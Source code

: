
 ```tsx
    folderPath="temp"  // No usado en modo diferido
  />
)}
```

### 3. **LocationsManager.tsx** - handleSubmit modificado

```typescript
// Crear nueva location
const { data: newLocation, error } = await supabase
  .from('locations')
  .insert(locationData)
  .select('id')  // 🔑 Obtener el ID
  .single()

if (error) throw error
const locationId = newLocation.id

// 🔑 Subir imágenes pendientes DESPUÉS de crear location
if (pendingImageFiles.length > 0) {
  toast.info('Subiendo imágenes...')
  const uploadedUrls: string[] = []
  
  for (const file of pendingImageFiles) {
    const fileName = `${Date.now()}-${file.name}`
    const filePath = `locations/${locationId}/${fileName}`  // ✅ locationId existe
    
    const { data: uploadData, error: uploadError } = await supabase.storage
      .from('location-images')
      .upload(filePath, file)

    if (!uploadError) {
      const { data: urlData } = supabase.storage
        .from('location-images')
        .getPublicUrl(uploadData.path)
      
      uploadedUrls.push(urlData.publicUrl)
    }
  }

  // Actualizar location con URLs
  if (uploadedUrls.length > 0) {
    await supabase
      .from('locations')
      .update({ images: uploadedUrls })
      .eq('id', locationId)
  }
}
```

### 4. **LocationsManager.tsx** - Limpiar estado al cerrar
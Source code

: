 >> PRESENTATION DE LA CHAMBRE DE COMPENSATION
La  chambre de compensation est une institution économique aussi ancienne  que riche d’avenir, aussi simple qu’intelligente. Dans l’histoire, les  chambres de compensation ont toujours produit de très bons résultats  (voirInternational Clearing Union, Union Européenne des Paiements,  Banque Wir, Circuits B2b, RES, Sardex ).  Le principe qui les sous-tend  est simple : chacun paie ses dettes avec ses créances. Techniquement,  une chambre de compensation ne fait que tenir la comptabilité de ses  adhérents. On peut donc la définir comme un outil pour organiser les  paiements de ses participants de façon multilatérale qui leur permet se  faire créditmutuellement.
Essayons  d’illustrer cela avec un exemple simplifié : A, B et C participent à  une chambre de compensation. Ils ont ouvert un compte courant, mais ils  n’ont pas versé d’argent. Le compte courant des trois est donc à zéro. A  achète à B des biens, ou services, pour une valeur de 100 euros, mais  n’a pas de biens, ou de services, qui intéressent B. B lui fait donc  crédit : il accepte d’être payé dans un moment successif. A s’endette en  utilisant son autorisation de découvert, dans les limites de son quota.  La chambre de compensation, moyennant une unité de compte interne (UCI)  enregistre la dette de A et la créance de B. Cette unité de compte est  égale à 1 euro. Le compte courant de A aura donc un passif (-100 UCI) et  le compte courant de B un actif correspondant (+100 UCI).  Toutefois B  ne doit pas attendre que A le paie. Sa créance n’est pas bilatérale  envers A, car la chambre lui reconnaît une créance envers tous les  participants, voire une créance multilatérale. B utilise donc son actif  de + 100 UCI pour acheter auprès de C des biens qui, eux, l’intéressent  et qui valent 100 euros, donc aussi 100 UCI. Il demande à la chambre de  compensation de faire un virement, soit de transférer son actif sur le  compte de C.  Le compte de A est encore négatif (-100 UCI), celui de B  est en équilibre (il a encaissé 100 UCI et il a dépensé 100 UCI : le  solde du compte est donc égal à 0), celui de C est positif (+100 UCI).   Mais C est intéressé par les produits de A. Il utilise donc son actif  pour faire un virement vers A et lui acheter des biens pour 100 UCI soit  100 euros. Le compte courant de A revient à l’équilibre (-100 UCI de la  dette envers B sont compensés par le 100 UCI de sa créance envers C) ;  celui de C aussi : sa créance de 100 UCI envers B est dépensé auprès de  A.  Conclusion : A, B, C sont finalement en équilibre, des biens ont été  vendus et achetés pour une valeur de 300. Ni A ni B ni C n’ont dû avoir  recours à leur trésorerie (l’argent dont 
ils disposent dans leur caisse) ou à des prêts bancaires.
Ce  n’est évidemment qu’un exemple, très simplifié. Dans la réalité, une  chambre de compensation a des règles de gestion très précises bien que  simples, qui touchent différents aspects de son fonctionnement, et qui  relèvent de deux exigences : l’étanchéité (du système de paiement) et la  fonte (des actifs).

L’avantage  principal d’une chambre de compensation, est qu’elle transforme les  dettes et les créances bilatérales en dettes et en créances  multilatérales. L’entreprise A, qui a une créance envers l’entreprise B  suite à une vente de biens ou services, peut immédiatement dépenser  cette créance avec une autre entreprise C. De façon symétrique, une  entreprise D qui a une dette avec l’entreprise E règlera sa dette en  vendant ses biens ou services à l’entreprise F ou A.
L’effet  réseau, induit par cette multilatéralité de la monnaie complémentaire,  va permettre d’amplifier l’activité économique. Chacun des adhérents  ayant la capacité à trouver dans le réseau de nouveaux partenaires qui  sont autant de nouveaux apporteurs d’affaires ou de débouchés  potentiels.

......

* What needs to be done:
Retype the listing. Match it exactly.

* Solution for this problem:
Source code

:
 ```tsx
    folderPath="temp"  // No usado en modo diferido
  />
)}
```

### 3. **LocationsManager.tsx** - handleSubmit modificado

```typescript
// Crear nueva location
const { data: newLocation, error } = await supabase
  .from('locations')
  .insert(locationData)
  .select('id')  // 🔑 Obtener el ID
  .single()

if (error) throw error
const locationId = newLocation.id

// 🔑 Subir imágenes pendientes DESPUÉS de crear location
if (pendingImageFiles.length > 0) {
  toast.info('Subiendo imágenes...')
  const uploadedUrls: string[] = []
  
  for (const file of pendingImageFiles) {
    const fileName = `${Date.now()}-${file.name}`
    const filePath = `locations/${locationId}/${fileName}`  // ✅ locationId existe
    
    const { data: uploadData, error: uploadError } = await supabase.storage
      .from('location-images')
      .upload(filePath, file)

    if (!uploadError) {
      const { data: urlData } = supabase.storage
        .from('location-images')
        .getPublicUrl(uploadData.path)
      
      uploadedUrls.push(urlData.publicUrl)
    }
  }

  // Actualizar location con URLs
  if (uploadedUrls.length > 0) {
    await supabase
      .from('locations')
      .update({ images: uploadedUrls })
      .eq('id', locationId)
  }
}
```

### 4. **LocationsManager.tsx** - Limpiar estado al cerrar
Source code

: >> PRESENTATION DE LA CHAMBRE DE COMPENSATION
La  chambre de compensation est une institution économique aussi ancienne  que riche d’avenir, aussi simple qu’intelligente. Dans l’histoire, les  chambres de compensation ont toujours produit de très bons résultats  (voirInternational Clearing Union, Union Européenne des Paiements,  Banque Wir, Circuits B2b, RES, Sardex ).  Le principe qui les sous-tend  est simple : chacun paie ses dettes avec ses créances. Techniquement,  une chambre de compensation ne fait que tenir la comptabilité de ses  adhérents. On peut donc la définir comme un outil pour organiser les  paiements de ses participants de façon multilatérale qui leur permet se  faire créditmutuellement.
Essayons  d’illustrer cela avec un exemple simplifié : A, B et C participent à  une chambre de compensation. Ils ont ouvert un compte courant, mais ils  n’ont pas versé d’argent. Le compte courant des trois est donc à zéro. A  achète à B des biens, ou services, pour une valeur de 100 euros, mais  n’a pas de biens, ou de services, qui intéressent B. B lui fait donc  crédit : il accepte d’être payé dans un moment successif. A s’endette en  utilisant son autorisation de découvert, dans les limites de son quota.  La chambre de compensation, moyennant une unité de compte interne (UCI)  enregistre la dette de A et la créance de B. Cette unité de compte est  égale à 1 euro. Le compte courant de A aura donc un passif (-100 UCI) et  le compte courant de B un actif correspondant (+100 UCI).  Toutefois B  ne doit pas attendre que A le paie. Sa créance n’est pas bilatérale  envers A, car la chambre lui reconnaît une créance envers tous les  participants, voire une créance multilatérale. B utilise donc son actif  de + 100 UCI pour acheter auprès de C des biens qui, eux, l’intéressent  et qui valent 100 euros, donc aussi 100 UCI. Il demande à la chambre de  compensation de faire un virement, soit de transférer son actif sur le  compte de C.  Le compte de A est encore négatif (-100 UCI), celui de B  est en équilibre (il a encaissé 100 UCI et il a dépensé 100 UCI : le  solde du compte est donc égal à 0), celui de C est positif (+100 UCI).   Mais C est intéressé par les produits de A. Il utilise donc son actif  pour faire un virement vers A et lui acheter des biens pour 100 UCI soit  100 euros. Le compte courant de A revient à l’équilibre (-100 UCI de la  dette envers B sont compensés par le 100 UCI de sa créance envers C) ;  celui de C aussi : sa créance de 100 UCI envers B est dépensé auprès de  A.  Conclusion : A, B, C sont finalement en équilibre, des biens ont été  vendus et achetés pour une valeur de 300. Ni A ni B ni C n’ont dû avoir  recours à leur trésorerie (l’argent dont 
ils disposent dans leur caisse) ou à des prêts bancaires.
Ce  n’est évidemment qu’un exemple, très simplifié. Dans la réalité, une  chambre de compensation a des règles de gestion très précises bien que  simples, qui touchent différents aspects de son fonctionnement, et qui  relèvent de deux exigences : l’étanchéité (du système de paiement) et la  fonte (des actifs).

L’avantage  principal d’une chambre de compensation, est qu’elle transforme les  dettes et les créances bilatérales en dettes et en créances  multilatérales. L’entreprise A, qui a une créance envers l’entreprise B  suite à une vente de biens ou services, peut immédiatement dépenser  cette créance avec une autre entreprise C. De façon symétrique, une  entreprise D qui a une dette avec l’entreprise E règlera sa dette en  vendant ses biens ou services à l’entreprise F ou A.
L’effet  réseau, induit par cette multilatéralité de la monnaie complémentaire,  va permettre d’amplifier l’activité économique. Chacun des adhérents  ayant la capacité à trouver dans le réseau de nouveaux partenaires qui  sont autant de nouveaux apporteurs d’affaires ou de débouchés  potentiels.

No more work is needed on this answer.